Monday, October 10, 2016

Day 24: Open Middle, Visual Patterns Let Me Grade

6th Grade Math Standards: Find the greatest common factor of two whole numbers less than or equal to 100 and the least common multiple of two whole numbers less than or equal to 12. Use the distributive property to express a sum of two whole numbers 1–100 with a common factor as a multiple of a sum of two whole numbers with no common factor. For example, express 36 + 8 as 4(9 + 2). MA.4.a. Apply number theory concepts, including prime factorization and relatively prime numbers, to the solution of problems.

Objective: Determine if two numbers are relatively prime; find the product of prime numbers given a composite number

Agenda:

  1. QSSQ
  2. Quiz on Prime Factorization
  3. Students work on their weekly quiz or read a book
  4. At the start of the second class, students were given this packet to do in partners. I focused on getting them to write what they know, what they're finding and estimates instead of worrying about the answer since some problems were especially difficult (most notably Visual Pattern #3 - see picture below)

Assessment: The quiz was graded and I got mixed results, but it seemed like the students were at least willing to admit that they were well prepared. I had many students check off simple mistake to wrong answers the next day in class.

Glass Half-Full: Doing the Open Middle, What Wouldn't Belong, Visual Patterns, and 7 Puzzles questions after the quiz was a great way to break up the day. Students had more creative freedom on these and I could hear partnerships working through problems together. In two out of my three classes I did not need to leave my desk once to redirect students so these problems were appropriate challenges. All the while, I got to give students feedback on the weekly quiz and the quiz as I was grading them one on one.

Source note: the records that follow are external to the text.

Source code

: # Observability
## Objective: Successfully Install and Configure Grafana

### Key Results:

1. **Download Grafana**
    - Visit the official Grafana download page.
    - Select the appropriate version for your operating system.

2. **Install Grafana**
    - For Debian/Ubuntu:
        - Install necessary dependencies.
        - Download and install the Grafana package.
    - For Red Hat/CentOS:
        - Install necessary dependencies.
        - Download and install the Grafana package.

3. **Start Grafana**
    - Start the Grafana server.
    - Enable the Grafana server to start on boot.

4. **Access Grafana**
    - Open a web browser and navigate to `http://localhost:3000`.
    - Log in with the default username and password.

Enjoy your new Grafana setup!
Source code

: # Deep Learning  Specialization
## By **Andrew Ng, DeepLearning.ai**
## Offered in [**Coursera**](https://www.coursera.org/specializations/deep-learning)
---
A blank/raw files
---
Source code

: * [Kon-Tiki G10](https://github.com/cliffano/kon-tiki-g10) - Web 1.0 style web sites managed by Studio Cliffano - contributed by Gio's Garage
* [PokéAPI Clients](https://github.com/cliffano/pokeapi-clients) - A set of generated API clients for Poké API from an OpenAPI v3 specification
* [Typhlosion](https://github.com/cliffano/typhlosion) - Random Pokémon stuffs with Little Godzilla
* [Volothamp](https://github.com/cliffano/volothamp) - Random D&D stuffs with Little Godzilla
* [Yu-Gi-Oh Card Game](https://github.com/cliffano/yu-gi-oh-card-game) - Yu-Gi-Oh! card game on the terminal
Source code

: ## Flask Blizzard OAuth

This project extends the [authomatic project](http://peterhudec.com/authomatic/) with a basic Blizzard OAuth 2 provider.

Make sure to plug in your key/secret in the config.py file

Regrets: My only regret would be the lack of time the next day spent on reviewing the challenge packet for after the quiz. In one of the classes we really got into visual pattern number three (although nobody ultimately had it solved). The chart above was done at the bell and the student who wrote it ordered it not to be erased. I did not erase it. I made another student do it.

Link of the Day: "At some point, self-conciously 'understanding' why you do what you do just slows you down and interrupts flow, resulting in worse decisions," Barbara Oakley stated in this article about her STEM journey that cries out for the need to develop fluency in order to understand complex subjects.